Methamphetamine has been dubbed the ``white trash drug," and yet its rampant spread across Oklahoma has heeded no social boundaries, no racial stereotypes. In the past decade, the number of meth making operations seized in Oklahoma has risen dramatically from zero to more than 1,200.

Every day, someone in Oklahoma is dealing with meth's legacy, whether a farmer trying to keep thieves from fertilizer used in meth's manufacture or addicts trying to break a habit that could send them to prison.

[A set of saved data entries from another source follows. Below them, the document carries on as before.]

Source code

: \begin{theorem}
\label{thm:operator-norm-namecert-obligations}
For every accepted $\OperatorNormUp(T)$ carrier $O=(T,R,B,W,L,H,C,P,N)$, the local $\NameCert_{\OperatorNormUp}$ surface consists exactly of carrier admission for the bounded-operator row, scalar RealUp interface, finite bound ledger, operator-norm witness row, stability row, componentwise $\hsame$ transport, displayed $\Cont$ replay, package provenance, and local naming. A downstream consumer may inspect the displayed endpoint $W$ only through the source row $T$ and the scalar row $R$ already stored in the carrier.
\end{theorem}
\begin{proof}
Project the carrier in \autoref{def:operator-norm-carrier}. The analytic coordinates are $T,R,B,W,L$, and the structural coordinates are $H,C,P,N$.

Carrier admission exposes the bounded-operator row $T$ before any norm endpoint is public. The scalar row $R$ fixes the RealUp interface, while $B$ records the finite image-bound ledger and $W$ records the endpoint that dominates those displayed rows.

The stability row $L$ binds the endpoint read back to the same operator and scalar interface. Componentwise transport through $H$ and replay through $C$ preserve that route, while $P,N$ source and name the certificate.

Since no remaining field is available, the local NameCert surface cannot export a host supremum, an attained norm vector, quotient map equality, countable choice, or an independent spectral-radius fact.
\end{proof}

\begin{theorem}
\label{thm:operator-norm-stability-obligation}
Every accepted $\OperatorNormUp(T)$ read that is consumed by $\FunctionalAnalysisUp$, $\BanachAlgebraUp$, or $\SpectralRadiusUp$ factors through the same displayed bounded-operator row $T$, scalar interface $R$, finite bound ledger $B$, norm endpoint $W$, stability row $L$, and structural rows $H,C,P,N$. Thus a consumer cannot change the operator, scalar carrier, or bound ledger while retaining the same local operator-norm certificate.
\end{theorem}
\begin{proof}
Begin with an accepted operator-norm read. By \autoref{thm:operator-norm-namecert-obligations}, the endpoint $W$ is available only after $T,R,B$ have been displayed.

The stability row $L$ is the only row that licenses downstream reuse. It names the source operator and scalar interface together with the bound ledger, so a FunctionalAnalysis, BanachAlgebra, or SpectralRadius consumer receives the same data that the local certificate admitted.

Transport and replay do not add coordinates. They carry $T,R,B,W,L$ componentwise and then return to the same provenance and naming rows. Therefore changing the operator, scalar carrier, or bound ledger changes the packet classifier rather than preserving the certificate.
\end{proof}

In a series entitled ``Meth in Our Midst," released in early September, The Associated Press looked at methamphetamine's spread and what it means for the people using it, the law officers trying to slow it, the children living in the midst of it and the state's efforts to bring a halt to it.
 

Here is the rundown of stories.  Click on each title to see the story.

Day One

Mainbar: BC-OK—Meth in Our Midst-Day
Every day, someone in Oklahoma deals with the problems of methamphetamine, whether they are lawmen on the beat or users trying to beat an addiction. The Associated Press, with the help of its member newspapers and broadcasters, wanted to show the drug's presence in the state during a randomly selected 24-hour period. On July 24, this is what happened:

Sidebar _ BC-OK—Meth in Our Midst
UNDATED _ They call it "crank," "go fast," "speed" _ fitting words for a drug that has ripped across Oklahoma like a spring twister, tearing up families, destroying lives. Former Gov. Frank Keating once called methamphetamine "a white trash drug." But in the past decade, meth has come to travel the social ladder, mix among the races, span the ages and spread right in our midst. "It's everywhere," says Rob Wallace, district attorney for LeFlore and Latimer counties, "among everyone."

Day Two

Mainbar _ BC-OK—Meth-Farmers
RED ROCK, Okla. _ Gary Williams awoke one morning to find a white fog hovering in the shallow valleys of his wheat farm, a middle-of-nowhere expanse bordered by Noble County's dusty back roads. Methamphetamine crooks had crept into his pasture of cattle and buffalo in the middle of the night to steal from a 38-ton tank of anhydrous ammonia. The thieves, craving the liquid fertilizer to cook a batch of meth, hadn't bothered to shut the tank's valve. About $4,500 worth of ammonia vaporized as it hissed out of the tank, drifting across the pasture toward the home of Williams' grandparents.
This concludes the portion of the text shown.